▶ [Task requirements]:
Output all of the data exactly as it appears, but leave out any pictures it contains.

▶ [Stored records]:
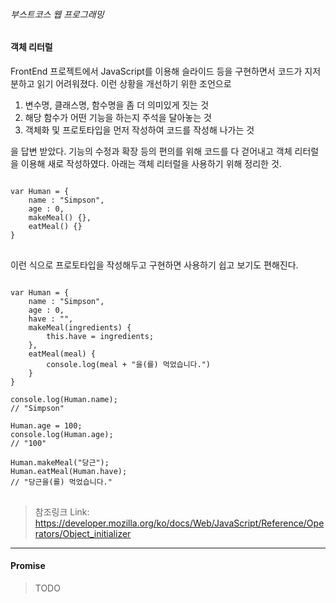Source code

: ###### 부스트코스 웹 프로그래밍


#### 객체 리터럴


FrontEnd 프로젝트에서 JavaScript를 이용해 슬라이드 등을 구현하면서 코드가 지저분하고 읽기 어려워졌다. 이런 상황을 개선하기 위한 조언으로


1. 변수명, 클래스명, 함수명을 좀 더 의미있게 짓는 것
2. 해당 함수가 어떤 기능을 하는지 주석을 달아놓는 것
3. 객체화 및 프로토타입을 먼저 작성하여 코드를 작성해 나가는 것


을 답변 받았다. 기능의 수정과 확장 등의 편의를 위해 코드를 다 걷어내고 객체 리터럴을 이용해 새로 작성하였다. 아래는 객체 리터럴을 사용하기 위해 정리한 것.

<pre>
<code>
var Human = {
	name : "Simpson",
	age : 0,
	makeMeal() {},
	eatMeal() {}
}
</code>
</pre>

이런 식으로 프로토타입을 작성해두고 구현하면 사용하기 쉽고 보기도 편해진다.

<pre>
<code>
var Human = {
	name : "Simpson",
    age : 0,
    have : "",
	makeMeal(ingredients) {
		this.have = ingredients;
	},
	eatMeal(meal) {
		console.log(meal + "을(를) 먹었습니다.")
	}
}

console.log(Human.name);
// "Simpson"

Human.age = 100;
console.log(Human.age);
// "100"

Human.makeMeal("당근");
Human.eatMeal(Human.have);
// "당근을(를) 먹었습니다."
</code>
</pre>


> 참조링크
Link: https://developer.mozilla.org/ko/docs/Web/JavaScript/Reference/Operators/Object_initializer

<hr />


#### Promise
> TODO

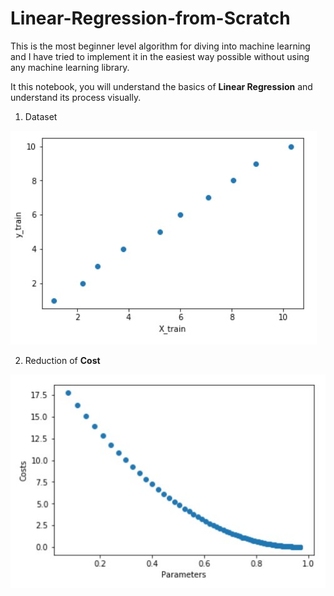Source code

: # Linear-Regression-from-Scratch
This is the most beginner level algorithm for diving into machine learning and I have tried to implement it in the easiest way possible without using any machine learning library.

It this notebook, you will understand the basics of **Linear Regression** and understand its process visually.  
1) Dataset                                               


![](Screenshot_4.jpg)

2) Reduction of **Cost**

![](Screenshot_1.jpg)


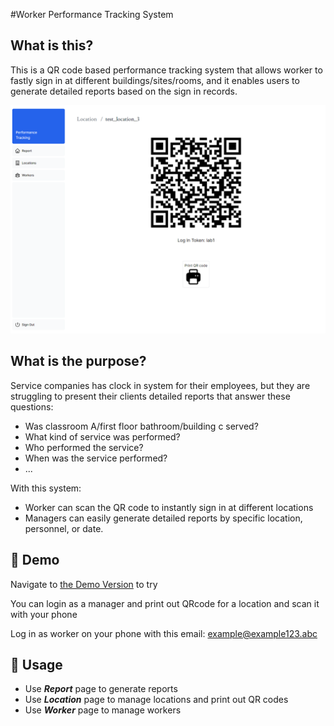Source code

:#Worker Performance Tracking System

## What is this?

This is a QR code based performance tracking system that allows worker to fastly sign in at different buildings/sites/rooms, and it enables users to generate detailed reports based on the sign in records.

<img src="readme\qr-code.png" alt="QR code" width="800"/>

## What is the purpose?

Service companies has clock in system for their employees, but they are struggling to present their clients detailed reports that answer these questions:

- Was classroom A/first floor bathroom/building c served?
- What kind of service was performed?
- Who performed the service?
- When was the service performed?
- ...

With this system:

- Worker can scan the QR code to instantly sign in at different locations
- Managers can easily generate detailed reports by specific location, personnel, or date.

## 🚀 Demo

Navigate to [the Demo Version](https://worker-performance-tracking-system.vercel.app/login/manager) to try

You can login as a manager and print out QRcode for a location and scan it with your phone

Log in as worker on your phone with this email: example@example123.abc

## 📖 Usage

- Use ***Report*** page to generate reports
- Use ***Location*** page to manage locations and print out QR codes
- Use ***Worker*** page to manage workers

▶ [Answer to the exercise]:
Source code

: ###### 부스트코스 웹 프로그래밍


#### 객체 리터럴


FrontEnd 프로젝트에서 JavaScript를 이용해 슬라이드 등을 구현하면서 코드가 지저분하고 읽기 어려워졌다. 이런 상황을 개선하기 위한 조언으로


1. 변수명, 클래스명, 함수명을 좀 더 의미있게 짓는 것
2. 해당 함수가 어떤 기능을 하는지 주석을 달아놓는 것
3. 객체화 및 프로토타입을 먼저 작성하여 코드를 작성해 나가는 것


을 답변 받았다. 기능의 수정과 확장 등의 편의를 위해 코드를 다 걷어내고 객체 리터럴을 이용해 새로 작성하였다. 아래는 객체 리터럴을 사용하기 위해 정리한 것.

<pre>
<code>
var Human = {
	name : "Simpson",
	age : 0,
	makeMeal() {},
	eatMeal() {}
}
</code>
</pre>

이런 식으로 프로토타입을 작성해두고 구현하면 사용하기 쉽고 보기도 편해진다.

<pre>
<code>
var Human = {
	name : "Simpson",
    age : 0,
    have : "",
	makeMeal(ingredients) {
		this.have = ingredients;
	},
	eatMeal(meal) {
		console.log(meal + "을(를) 먹었습니다.")
	}
}

console.log(Human.name);
// "Simpson"

Human.age = 100;
console.log(Human.age);
// "100"

Human.makeMeal("당근");
Human.eatMeal(Human.have);
// "당근을(를) 먹었습니다."
</code>
</pre>


> 참조링크
Link: https://developer.mozilla.org/ko/docs/Web/JavaScript/Reference/Operators/Object_initializer

<hr />


#### Promise
> TODO

Source code

: # Linear-Regression-from-Scratch
This is the most beginner level algorithm for diving into machine learning and I have tried to implement it in the easiest way possible without using any machine learning library.

It this notebook, you will understand the basics of **Linear Regression** and understand its process visually.  
1) Dataset                                               


![](Screenshot_4.jpg)

2) Reduction of **Cost**

![](Screenshot_1.jpg)


Source code

:#Worker Performance Tracking System

## What is this?

This is a QR code based performance tracking system that allows worker to fastly sign in at different buildings/sites/rooms, and it enables users to generate detailed reports based on the sign in records.

<img src="readme\qr-code.png" alt="QR code" width="800"/>

## What is the purpose?

Service companies has clock in system for their employees, but they are struggling to present their clients detailed reports that answer these questions:

- Was classroom A/first floor bathroom/building c served?
- What kind of service was performed?
- Who performed the service?
- When was the service performed?
- ...

With this system:

- Worker can scan the QR code to instantly sign in at different locations
- Managers can easily generate detailed reports by specific location, personnel, or date.

## 🚀 Demo

Navigate to [the Demo Version](https://worker-performance-tracking-system.vercel.app/login/manager) to try

You can login as a manager and print out QRcode for a location and scan it with your phone

Log in as worker on your phone with this email: example@example123.abc

## 📖 Usage

- Use ***Report*** page to generate reports
- Use ***Location*** page to manage locations and print out QR codes
- Use ***Worker*** page to manage workers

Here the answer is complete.